(Stored dataset items)
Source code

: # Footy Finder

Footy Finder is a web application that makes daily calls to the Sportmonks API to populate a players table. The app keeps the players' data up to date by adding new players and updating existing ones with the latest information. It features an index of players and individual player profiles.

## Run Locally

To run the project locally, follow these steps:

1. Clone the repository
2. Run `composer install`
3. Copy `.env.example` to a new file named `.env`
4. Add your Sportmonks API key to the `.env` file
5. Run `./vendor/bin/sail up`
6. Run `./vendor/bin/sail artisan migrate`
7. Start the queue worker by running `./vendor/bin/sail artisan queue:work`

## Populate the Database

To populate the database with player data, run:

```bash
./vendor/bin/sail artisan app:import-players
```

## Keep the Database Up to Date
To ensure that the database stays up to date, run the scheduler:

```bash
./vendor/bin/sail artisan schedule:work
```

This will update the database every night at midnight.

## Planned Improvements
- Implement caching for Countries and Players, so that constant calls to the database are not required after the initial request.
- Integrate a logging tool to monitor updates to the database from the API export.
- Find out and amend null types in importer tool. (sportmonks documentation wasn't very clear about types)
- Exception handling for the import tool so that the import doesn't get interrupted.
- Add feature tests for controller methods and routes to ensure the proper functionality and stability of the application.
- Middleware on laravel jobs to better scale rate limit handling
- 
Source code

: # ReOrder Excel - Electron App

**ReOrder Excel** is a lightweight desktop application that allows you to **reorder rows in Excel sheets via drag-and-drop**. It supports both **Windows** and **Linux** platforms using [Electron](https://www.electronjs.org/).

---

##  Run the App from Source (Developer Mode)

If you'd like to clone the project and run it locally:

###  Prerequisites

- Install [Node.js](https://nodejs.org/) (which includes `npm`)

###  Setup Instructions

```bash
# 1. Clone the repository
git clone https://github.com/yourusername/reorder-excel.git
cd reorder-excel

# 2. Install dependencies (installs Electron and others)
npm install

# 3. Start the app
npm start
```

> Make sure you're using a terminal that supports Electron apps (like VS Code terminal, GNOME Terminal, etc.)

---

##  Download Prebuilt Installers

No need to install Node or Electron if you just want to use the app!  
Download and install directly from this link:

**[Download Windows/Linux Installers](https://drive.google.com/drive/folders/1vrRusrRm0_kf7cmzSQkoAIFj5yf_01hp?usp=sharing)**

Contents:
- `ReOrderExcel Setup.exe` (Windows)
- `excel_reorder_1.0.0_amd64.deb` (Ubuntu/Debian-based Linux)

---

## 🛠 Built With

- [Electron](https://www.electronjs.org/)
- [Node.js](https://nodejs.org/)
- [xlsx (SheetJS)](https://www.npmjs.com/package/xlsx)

== Problem details ==
Could you write out exactly the lines above, starting at the first one and ending with the line that has "7. Start the"?

== Solution to the exercise ==
Source code

: # Footy Finder

Footy Finder is a web application that makes daily calls to the Sportmonks API to populate a players table. The app keeps the players' data up to date by adding new players and updating existing ones with the latest information. It features an index of players and individual player profiles.

## Run Locally

To run the project locally, follow these steps:

1. Clone the repository
2. Run `composer install`
3. Copy `.env.example` to a new file named `.env`
4. Add your Sportmonks API key to the `.env` file
5. Run `./vendor/bin/sail up`
6. Run `./vendor/bin/sail artisan migrate`
7. Start the queue worker by running `./vendor/bin/sail artisan queue:work`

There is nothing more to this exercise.